(145a) Prediction of EHS Properties Using T.E.S.T | AIChE

(145a) Prediction of EHS Properties Using T.E.S.T


Martin, T. - Presenter, National Risk Management Research Laboratory, US EPA
Young, D. - Presenter, National Risk Management Research Laboratory, US EPA

The US EPA has developed tools (such as the WAste Reduction Algorithm) which aid in the development of sustainable chemical process designs. In order to utilize these tools one must be able to characterize chemicals in terms of their EHS (environmental health and safety) properties.

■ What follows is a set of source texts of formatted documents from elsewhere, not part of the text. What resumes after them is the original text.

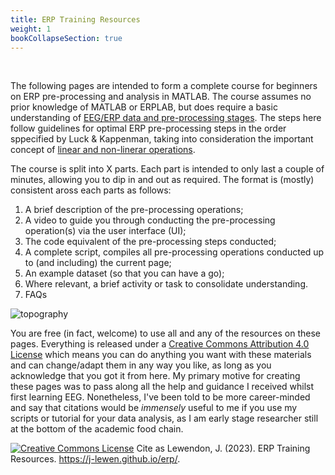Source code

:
 ```yaml
---
title: ERP Training Resources
weight: 1
bookCollapseSection: true
---
```

  <br>

The following pages are intended to form a complete course for beginners on ERP pre-processing and analysis in MATLAB. The course assumes no prior knowledge of MATLAB or ERPLAB, but does require a basic understanding of [EEG/ERP data and pre-processing stages](https://courses.erpinfo.org/courses/Intro-to-ERPs). The steps here follow guidelines for optimal ERP pre-processing steps in the order sppecified by Luck & Kappenman, taking into consideration the important concept of [linear and non-linerar operations](https://erpinfo.org/order-of-steps).

The course is split into X parts. Each part is intended to only last a couple of minutes, allowing you to dip in and out as required. The format is (mostly) consistent aross each parts as follows:

1. A brief description of the pre-processing operations;
2. A video to guide you through conducting the pre-processing operation(s) via the user interface (UI);
3. The code equivalent of the pre-processing steps conducted;
4. A complete script, compiles all pre-processing operations conducted up to (and including) the current page;
5. An example dataset (so that you can have a go);
6. Where relevant, a brief activity or task to consolidate understanding.
7. FAQs



![topography](/erp/images/topo.png)


You are free (in fact, welcome) to use all and any of the resources on these pages. Everything is released under a [Creative Commons Attribution 4.0 License](http://creativecommons.org/licenses/by/4.0/) which means you can do anything you want with these materials and can change/adapt them in any way you like, as long as you acknowledge that you got it from here. My primary motive for creating these pages was to pass along all the help and guidance I received whilst first learning EEG. Nonetheless, I've been told to be more career-minded and say that citations would be *immensely* useful to me if you use my scripts or tutorial for your data analysis, as I am early stage researcher still at the bottom of the academic food chain. 

<a rel="license" href="http://creativecommons.org/licenses/by/4.0/"><img alt="Creative Commons License" style="border-width:0" src="https://i.creativecommons.org/l/by/4.0/88x31.png" /></a> Cite as Lewendon, J. (2023). ERP Training Resources. https://j-lewen.github.io/erp/</a>.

Since experimental values are not available for all industrially relevant chemicals, one needs to be able to estimate these properties using in silico based methods.  T.E.S.T. (Toxicity Estimation Software Tool) was developed to allow users to easily estimate toxicity values using quantitative structure activity relationship (QSAR) models.  The hierarchical clustering QSAR methodology was selected because it can develop models for large, diverse datasets.  This methodology utilizes Ward’s method to divide a training set into a series of structurally similar clusters.  The structural similarity is defined in terms of about 800 2-D physicochemical descriptors (such as connectivity and E-state indices).  A genetic algorithm based technique is used to generate statistically valid QSAR models for each cluster.  The toxicity for a given query compound is estimated using the weighted average of several different cluster models (assuming that the compound is within the domain of applicability of the cluster model).  T.E.S.T. can estimate toxicity values for a variety of toxicity endpoints including acute aquatic toxicity, acute mammalian toxicity, fish bioaccumulation factor, developmental toxicity, and mutagenicity.  TEST can also estimate physical properties including normal boiling point, density, water solubility, and thermal conductivity. These properties are important for green solvent design.  The predictive ability for each endpoint was validated using an external validation set.